Mathilde BONAPARTE
MATHILDE PRINCESSE BONAPARTE ET GRANDE SALONNIÈRE (1820-1904)
Jean Baptiste Carpeaux, la princesse Mathilde (1862)
Mathilde Létizia Bonaparte, fille de Jérôme Bonaparte et de Catherine de Wurtemberg, est donc la nièce de l’Empereur Napoléon Bonaparte.
Née en exil à Trieste, elle a été, dans sa jeunesse, très proche de son cousin, le futur Napoléon III (dont elle a été même à 15 ans la fiancée !), et a beaucoup fréquenté la résidence d’Arenenberg (sur le lac de Constance) propriété d’Hortense de Beauharnais.
Le mariage prévu entre les deux cousins ne se fera pas, Jérôme jugeant le parti financièrement peu intéressant, et préfèrera la marier à un noble russe très riche, le prince Demidoff. Le mariage qui a lieu à Florence en novembre 1840 s’avère très malheureux, Demidoff est un noceur, au surplus violent.

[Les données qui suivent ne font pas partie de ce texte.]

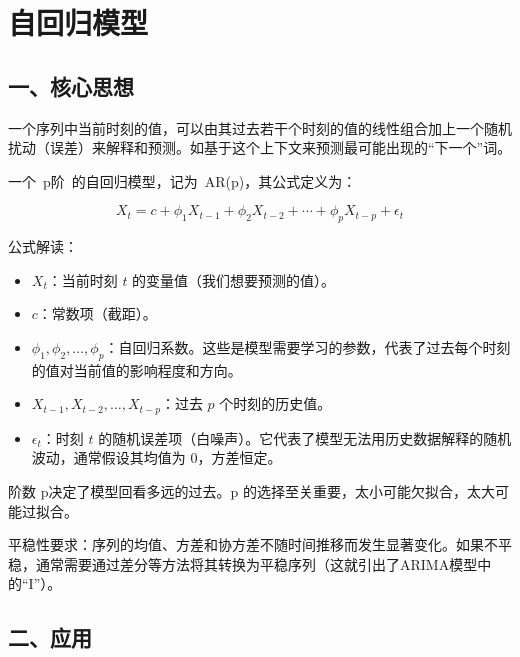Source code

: \setcounter{section}{0}

\hypertarget{ux81eaux56deux5f52ux6a21ux578b}{%
\section{自回归模型}\label{ux81eaux56deux5f52ux6a21ux578b}}

\hypertarget{ux4e00ux6838ux5fc3ux601dux60f3}{%
\subsection{一、核心思想}\label{ux4e00ux6838ux5fc3ux601dux60f3}}

一个序列中当前时刻的值，可以由其过去若干个时刻的值的线性组合加上一个随机扰动（误差）来解释和预测。如基于这个上下文来预测最可能出现的``下一个''词。

一个~p阶~的自回归模型，记为~AR(p)，其公式定义为：

\[
X_t = c + \phi_1 X_{t-1} + \phi_2 X_{t-2} + \cdots + \phi_p X_{t-p} + \epsilon_t
\]

公式解读：

\begin{itemize}
\tightlist
\item
  \(X_t\)：当前时刻 \(t\) 的变量值（我们想要预测的值）。
\item
  \(c\)：常数项（截距）。
\item
  \(\phi_1, \phi_2, \ldots, \phi_p\)：自回归系数。这些是模型需要学习的参数，代表了过去每个时刻的值对当前值的影响程度和方向。
\item
  \(X_{t-1}, X_{t-2}, \ldots, X_{t-p}\)：过去 \(p\) 个时刻的历史值。
\item
  \(\epsilon_t\)：时刻 \(t\) 的随机误差项（白噪声）。它代表了模型无法用历史数据解释的随机波动，通常假设其均值为 0，方差恒定。
\end{itemize}

阶数 p决定了模型回看多远的过去。p 的选择至关重要，太小可能欠拟合，太大可能过拟合。

平稳性要求：序列的均值、方差和协方差不随时间推移而发生显著变化。如果不平稳，通常需要通过差分等方法将其转换为平稳序列（这就引出了ARIMA模型中的``I''）。

\hypertarget{ux4e8cux5e94ux7528}{%
\subsection{二、应用}\label{ux4e8cux5e94ux7528}}

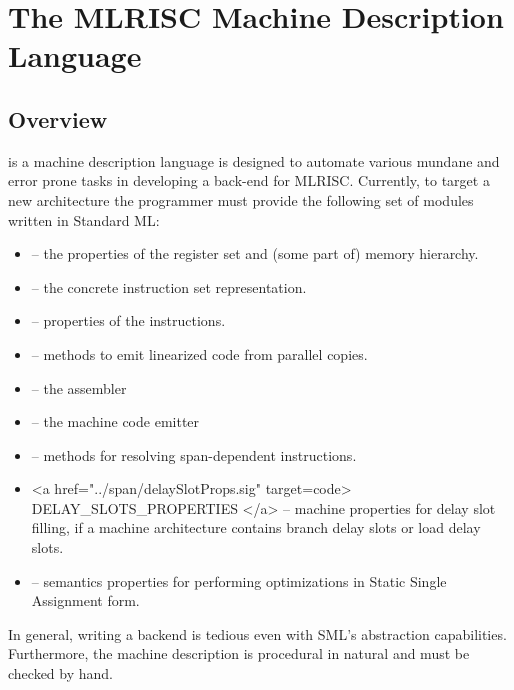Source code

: \section{The MLRISC Machine Description Language}

\subsection{ Overview }

 is a machine description language 
is designed to automate
various mundane and error prone tasks in developing a back-end for 
MLRISC.  Currently, to target a new
architecture the programmer must provide the following set of modules
written in Standard ML:

\begin{itemize}
  \item {} -- 
   the properties of the register set and (some part of) memory hierarchy. 
  \item {} -- 
   the concrete instruction set representation.
  \item {}  --
   properties of the instructions.
  \item {} --
   methods to emit linearized code from parallel copies.
  \item {} --
   the assembler
  \item {} --
   the machine code emitter
  \item {} --
   methods for resolving span-dependent instructions. 
  \item <a href="../span/delaySlotProps.sig" target=code> DELAY_SLOTS_PROPERTIES 
        </a> -- machine properties for delay slot filling, if a machine 
    architecture contains branch delay slots or load delay slots.
  \item {} --
    semantics properties for performing optimizations in Static Single
  Assignment form.
\end{itemize}

In general, writing a backend is tedious even with  
SML's abstraction capabilities. 
Furthermore, the machine description is procedural in natural 
and must be checked by hand.  

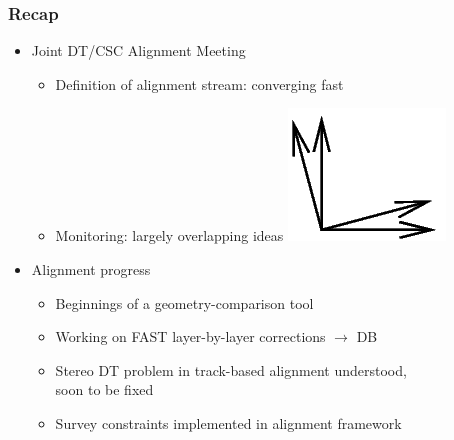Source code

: \documentclass[compress]{beamer}
\begin{document}
\begin{frame}
\frametitle{Recap}
\begin{itemize}\setlength{\itemsep}{0.5 cm}
\item Joint DT/CSC Alignment Meeting

\vspace{0.125 cm}
\begin{itemize}\setlength{\itemsep}{0.125 cm}
\item Definition of alignment stream: converging fast
\item Monitoring: largely overlapping ideas \includegraphics[width=0.5 cm]{overlap.png}
\end{itemize}

\item Alignment progress

\vspace{0.125 cm}
\begin{itemize}\setlength{\itemsep}{0.125 cm}
\item Beginnings of a geometry-comparison tool
\item Working on FAST layer-by-layer corrections $\to$ DB
\item Stereo DT problem in track-based alignment understood, \\ soon to be fixed
\item Survey constraints implemented in alignment framework
\end{itemize}
\end{itemize}
\label{numpages}
\vfill
\end{frame}
\end{document}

Au cours de l’un de ses voyages en Russie, Mathilde se confie à l’Empereur Nicolas Ier qui autorisera le divorce en 1846. Dès 1841, elle peut d’ailleurs rentrer en France longtemps donc après la mort de Napoléon, les lois sur l’exil ne la concernant plus, et elle retrouve là des amis de l’Empire dont la maréchale Suchet.
Même si elle est très fière d’appartenir à la famille Bonaparte -dont elle dit qu’elle leur doit tout sinon « elle aurait vendu des oranges dans les rues d’Ajaccio » - Mathilde voit volontiers les Orléans et tisse des liens amicaux avec Adolphe Thiers par exemple, notamment dans la résidence de celui-ci place Saint-Georges.
Quand son cousin Louis-Napoléon Bonaparte devient « Prince-Président », elle fait office de « première dame » et reçoit à l’Élysée jusqu’au mariage de celui-ci en 1853 avec Eugénie (qu’elle n’apprécie guère).
Au cours d’un voyage qu’entreprend Eugénie à Cherbourg, Mathilde déclare : « si elle pouvait faire un plongeon, comme on serait débarrassés. Quel joli petit deuil on porterait cet hiver et comme les choses s’éclairciraient ! » Les « séries » de Compiègne avec sa centaine d’invités à la semaine qu’Eugénie et Napoléon III organisent à l’automne lui pèsent beaucoup et elle trouve Eugénie superficielle et frivole.
Quant à son cousin, il l’agace et Mathilde déclare : « … mais moi si je l’avais épousé, je lui aurais cassé la tête pour voir ce qu’il y a dedans ».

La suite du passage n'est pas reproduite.